Setting default values
In WDL, default values are those that allow your workflow to run in the absence of a user-defined attribute. These include primary inputs that you’ve hardcoded to a value, but they can also include inputs that are assigned to dynamically calculated functions (like autosizing functions for setting runtime parameters). If you’re wondering whether a parameter has a default value or not, just ask yourself, “Will the workflow run if I don’t specify an attribute in the WDL’s input JSON?”
Why set up defaults?
Default values can be used for a variety of reasons. Perhaps you want to hardcode a value because you don’t want others changing parameters while running the workflow. Or maybe you have standard values, like reference files, that you apply consistently across workflow runs regardless of the data you analyze. Overall, defaults can help ensure a workflow won’t keel over across different runs and user hands.
Below, the Broad Pipeline Development team provides some best practices for building flexible workflows with default values.

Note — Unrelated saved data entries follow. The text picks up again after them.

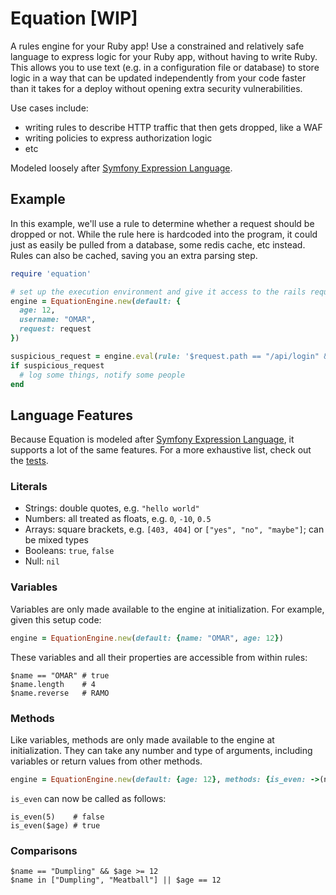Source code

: # Equation [WIP]

A rules engine for your Ruby app! Use a constrained and relatively safe language to express logic for your Ruby app, without having to write Ruby. This allows you to use text (e.g. in a configuration file or database) to store logic in a way that can be updated independently from your code faster than it takes for a deploy without opening extra security vulnerabilities. 

Use cases include:

* writing rules to describe HTTP traffic that then gets dropped, like a WAF
* writing policies to express authorization logic
* etc

Modeled loosely after [Symfony Expression Language](https://symfony.com/doc/current/components/expression_language.html).

## Example

In this example, we'll use a rule to determine whether a request should be dropped or not. While the rule here is hardcoded into the program, it could just as easily be pulled from a database, some redis cache, etc instead. Rules can also be cached, saving you an extra parsing step.

```ruby
require 'equation'

# set up the execution environment and give it access to the rails request object
engine = EquationEngine.new(default: {
  age: 12,
  username: "OMAR",
  request: request
})

suspicious_request = engine.eval(rule: '$request.path == "/api/login" && $request.remote_ip == "1.2.3.4" && $username == "OMAR"')
if suspicious_request
  # log some things, notify some people
end
```

## Language Features

Because Equation is modeled after [Symfony Expression Language](https://symfony.com/doc/current/components/expression_language/syntax.html), it supports a lot of the same features. For a more exhaustive list, check out the [tests](https://github.com/ancat/equation/blob/main/spec/equation_spec.rb).

### Literals

* Strings: double quotes, e.g. `"hello world"`
* Numbers: all treated as floats, e.g. `0`, `-10`, `0.5`
* Arrays: square brackets, e.g. `[403, 404]` or `["yes", "no", "maybe"]`; can be mixed types
* Booleans: `true`, `false`
* Null: `nil`

### Variables

Variables are only made available to the engine at initialization. For example, given this setup code:

```ruby
engine = EquationEngine.new(default: {name: "OMAR", age: 12})
```

These variables and all their properties are accessible from within rules:

```
$name == "OMAR" # true
$name.length    # 4
$name.reverse   # RAMO
```

### Methods

Like variables, methods are only made available to the engine at initialization. They can take any number and type of arguments, including variables or return values from other methods.

```ruby
engine = EquationEngine.new(default: {age: 12}, methods: {is_even: ->(n) {n%2==0}})
```

`is_even` can now be called as follows:

```
is_even(5)    # false
is_even($age) # true
```

### Comparisons

```
$name == "Dumpling" && $age >= 12
$name in ["Dumpling", "Meatball"] || $age == 12
```

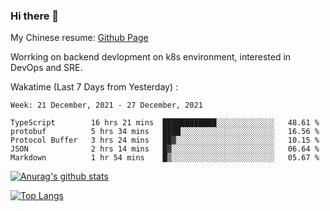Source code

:### Hi there 👋

My Chinese resume: [Github Page](https://spencercjh.github.io/resume/)

Worrking on backend devlopment on k8s environment, interested in DevOps and SRE.

Wakatime (Last 7 Days from Yesterday) :

<!--START_SECTION:waka-->
```text
Week: 21 December, 2021 - 27 December, 2021

TypeScript        16 hrs 21 mins  ████████████░░░░░░░░░░░░░   48.61 % 
protobuf          5 hrs 34 mins   ████░░░░░░░░░░░░░░░░░░░░░   16.56 % 
Protocol Buffer   3 hrs 24 mins   ██▓░░░░░░░░░░░░░░░░░░░░░░   10.15 % 
JSON              2 hrs 14 mins   █▓░░░░░░░░░░░░░░░░░░░░░░░   06.64 % 
Markdown          1 hr 54 mins    █▒░░░░░░░░░░░░░░░░░░░░░░░   05.67 % 
```
<!--END_SECTION:waka-->

[![Anurag's github stats](https://github-readme-stats.vercel.app/api?username=spencercjh&theme=tokyonight&show_icons=true)](https://github.com/anuraghazra/github-readme-stats)

[![Top Langs](https://github-readme-stats.vercel.app/api/top-langs/?username=spencercjh&layout=compact&theme=tokyonight)](https://github.com/anuraghazra/github-readme-stats)
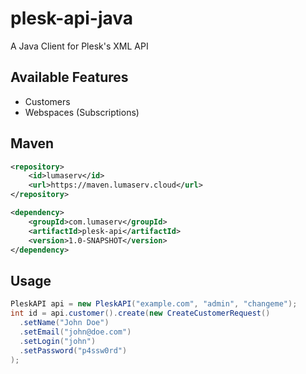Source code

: # plesk-api-java
A Java Client for Plesk's XML API

## Available Features
- Customers
- Webspaces (Subscriptions)

## Maven
```xml
<repository>
    <id>lumaserv</id>
    <url>https://maven.lumaserv.cloud</url>
</repository>
```
```xml
<dependency>
    <groupId>com.lumaserv</groupId>
    <artifactId>plesk-api</artifactId>
    <version>1.0-SNAPSHOT</version>
</dependency>
```

## Usage
```java
PleskAPI api = new PleskAPI("example.com", "admin", "changeme");
int id = api.customer().create(new CreateCustomerRequest()
  .setName("John Doe")
  .setEmail("john@doe.com")
  .setLogin("john")
  .setPassword("p4ssw0rd")
);
```
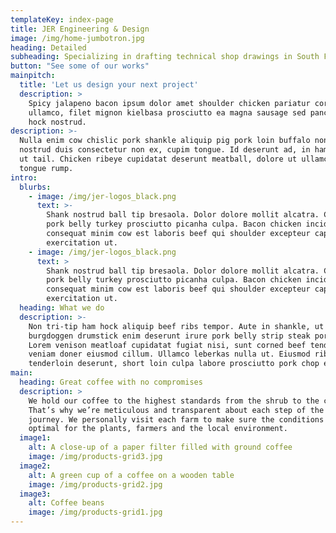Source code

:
 ```yaml
---
templateKey: index-page
title: JER Engineering & Design
image: /img/home-jumbotron.jpg
heading: Detailed
subheading: Specializing in drafting technical shop drawings in South FL for Fabrication | Construction | Permitting | 3D Modeling.
button: "See some of our works"
mainpitch:
  title: 'Let us design your next project'
  description: >
    Spicy jalapeno bacon ipsum dolor amet shoulder chicken pariatur corned beef
    ullamco, filet mignon kielbasa prosciutto ea magna sausage sed pancetta ham
    hock nostrud. 
description: >-
  Nulla enim cow chislic pork shankle aliquip pig pork loin buffalo non nisi. Ad
  nostrud duis consectetur non ex, cupim tongue. Id deserunt ad, in ham aliquip
  ut tail. Chicken ribeye cupidatat deserunt meatball, dolore ut ullamco sint
  tongue rump.
intro:
  blurbs:
    - image: /img/jer-logos_black.png
      text: >-
        Shank nostrud ball tip bresaola. Dolor dolore mollit alcatra. Cupidatat
        pork belly turkey prosciutto picanha culpa. Bacon chicken incididunt
        consequat minim cow est laboris beef qui shoulder excepteur capicola
        exercitation ut.
    - image: /img/jer-logos_black.png
      text: >
        Shank nostrud ball tip bresaola. Dolor dolore mollit alcatra. Cupidatat
        pork belly turkey prosciutto picanha culpa. Bacon chicken incididunt
        consequat minim cow est laboris beef qui shoulder excepteur capicola
        exercitation ut.
  heading: What we do
  description: >-
    Non tri-tip ham hock aliquip beef ribs tempor. Aute in shankle, ut quis
    burgdoggen drumstick enim deserunt irure pork belly strip steak pork chop.
    Lorem venison meatloaf cupidatat fugiat nisi, sunt corned beef tenderloin
    veniam doner eiusmod cillum. Ullamco leberkas nulla ut. Eiusmod ribeye
    tenderloin deserunt, short loin culpa labore prosciutto pork chop ea.
main:
  heading: Great coffee with no compromises
  description: >
    We hold our coffee to the highest standards from the shrub to the cup.
    That’s why we’re meticulous and transparent about each step of the coffee’s
    journey. We personally visit each farm to make sure the conditions are
    optimal for the plants, farmers and the local environment.
  image1:
    alt: A close-up of a paper filter filled with ground coffee
    image: /img/products-grid3.jpg
  image2:
    alt: A green cup of a coffee on a wooden table
    image: /img/products-grid2.jpg
  image3:
    alt: Coffee beans
    image: /img/products-grid1.jpg
---
```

Tip 1: Decide what kinds of inputs you’re using
Workflows have multiple input types: samples or files that you want to analyze, parameters you want to use to set up runtime environments, dockers that contain your software, or inputs that are specific to the type of samples you're analyzing, like experimental parameters, information about species, age, etc. When thinking about setting defaults, you might want to consider what inputs change regularly (like sample files that you’re trying to analyze), or those that stay consistent (like reference data if you’re primarily using a particular species). In general, consistent values are good candidates to set to a default value.

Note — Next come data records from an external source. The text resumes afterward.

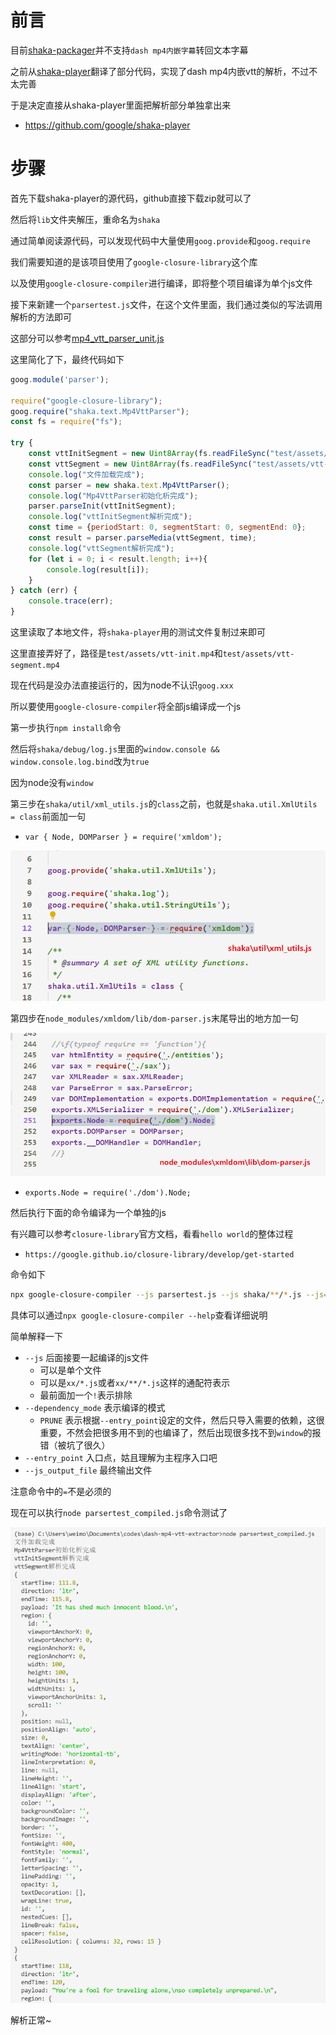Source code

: # 前言

目前[shaka-packager](https://github.com/google/shaka-packager)并不支持`dash mp4内嵌字幕`转回文本字幕

之前从[shaka-player](https://github.com/google/shaka-player)翻译了部分代码，实现了dash mp4内嵌vtt的解析，不过不太完善

于是决定直接从shaka-player里面把解析部分单独拿出来

- https://github.com/google/shaka-player

# 步骤

首先下载shaka-player的源代码，github直接下载zip就可以了

然后将`lib`文件夹解压，重命名为`shaka`

通过简单阅读源代码，可以发现代码中大量使用`goog.provide`和`goog.require`

我们需要知道的是该项目使用了`google-closure-library`这个库

以及使用`google-closure-compiler`进行编译，即将整个项目编译为单个js文件

接下来新建一个`parsertest.js`文件，在这个文件里面，我们通过类似的写法调用解析的方法即可

这部分可以参考[mp4_vtt_parser_unit.js](https://github.com/google/shaka-player/blob/master/test/text/mp4_vtt_parser_unit.js)

这里简化了下，最终代码如下

```javascript
goog.module('parser');

require("google-closure-library");
goog.require("shaka.text.Mp4VttParser");
const fs = require("fs");

try {
    const vttInitSegment = new Uint8Array(fs.readFileSync("test/assets/vtt-init.mp4"));
    const vttSegment = new Uint8Array(fs.readFileSync("test/assets/vtt-segment.mp4"));
    console.log("文件加载完成");
    const parser = new shaka.text.Mp4VttParser();
    console.log("Mp4VttParser初始化析完成");
    parser.parseInit(vttInitSegment);
    console.log("vttInitSegment解析完成");
    const time = {periodStart: 0, segmentStart: 0, segmentEnd: 0};
    const result = parser.parseMedia(vttSegment, time);
    console.log("vttSegment解析完成");
    for (let i = 0; i < result.length; i++){
        console.log(result[i]);
    }
} catch (err) {
    console.trace(err);
}
```

这里读取了本地文件，将`shaka-player`用的测试文件复制过来即可

这里直接弄好了，路径是`test/assets/vtt-init.mp4`和`test/assets/vtt-segment.mp4`

现在代码是没办法直接运行的，因为node不认识`goog.xxx`

所以要使用`google-closure-compiler`将全部js编译成一个js

第一步执行`npm install`命令

然后将`shaka/debug/log.js`里面的`window.console && window.console.log.bind`改为`true`

因为node没有`window`

第三步在`shaka/util/xml_utils.js`的`class`之前，也就是`shaka.util.XmlUtils = class`前面加一句

- `var { Node, DOMParser } = require('xmldom');`

![](images/Snipaste_2021-09-05_20-04-25.png)

第四步在`node_modules/xmldom/lib/dom-parser.js`末尾导出的地方加一句

![](images/Snipaste_2021-09-05_20-09-02.png)

- `exports.Node = require('./dom').Node;`

然后执行下面的命令编译为一个单独的js

有兴趣可以参考`closure-library`官方文档，看看`hello world`的整体过程

- `https://google.github.io/closure-library/develop/get-started`

命令如下

```bash
npx google-closure-compiler --js parsertest.js --js shaka/**/*.js --js=node_modules/xmldom/**/*.js --js=node_modules/google-closure-library/**/*.js --js=!**/goog/asserts/asserts.js --dependency_mode=PRUNE --entry_point=goog:parser --js_output_file=parsertest_compiled.js
```

具体可以通过`npx google-closure-compiler --help`查看详细说明

简单解释一下

- `--js` 后面接要一起编译的js文件
    - 可以是单个文件
    - 可以是`xx/*.js`或者`xx/**/*.js`这样的通配符表示
    - 最前面加一个`!`表示排除
- `--dependency_mode` 表示编译的模式
    - `PRUNE` 表示根据`--entry_point`设定的文件，然后只导入需要的依赖，这很重要，不然会把很多用不到的也编译了，然后出现很多找不到`window`的报错（被坑了很久）
- `--entry_point` 入口点，姑且理解为主程序入口吧
- `--js_output_file` 最终输出文件

注意命令中的`=`不是必须的

现在可以执行`node parsertest_compiled.js`命令测试了

![](images/Snipaste_2021-09-05_20-30-08.png)

解析正常~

Tip 2: Decide if default values should be modifiable
While it makes sense to hardcode inputs to a default value if the inputs are consistent, you might still want to build in flexibility to allow those inputs to be modified. Consider scenarios where other workflow users might need to change a default value, but that change won’t necessarily break the workflow. For example, maybe you primarily run your workflow on mouse data using mouse reference files, but your workflow tasks and tools work equally well with human data. In this case, it makes sense to hardcode some input values to reflect mouse analysis, but also to provide flexibility for someone who wants to do human analysis.
In contrast, there are some inputs that might be necessary for the workflow to appropriately run, like runtime parameters that set up computational environments. For example, docker image inputs are one type of parameter that could break the pipeline if changed. You’ll often see docker file paths listed as configurable input in the workflow definition. If the wrong docker image is used, it might make the workflow fail, or worse, cause a security concern. These kinds of inputs should not be easily modified from an accompanying JSON file. When possible, the Pipeline Development team recommends that you hardcode paths to docker images into the task runtime attributes.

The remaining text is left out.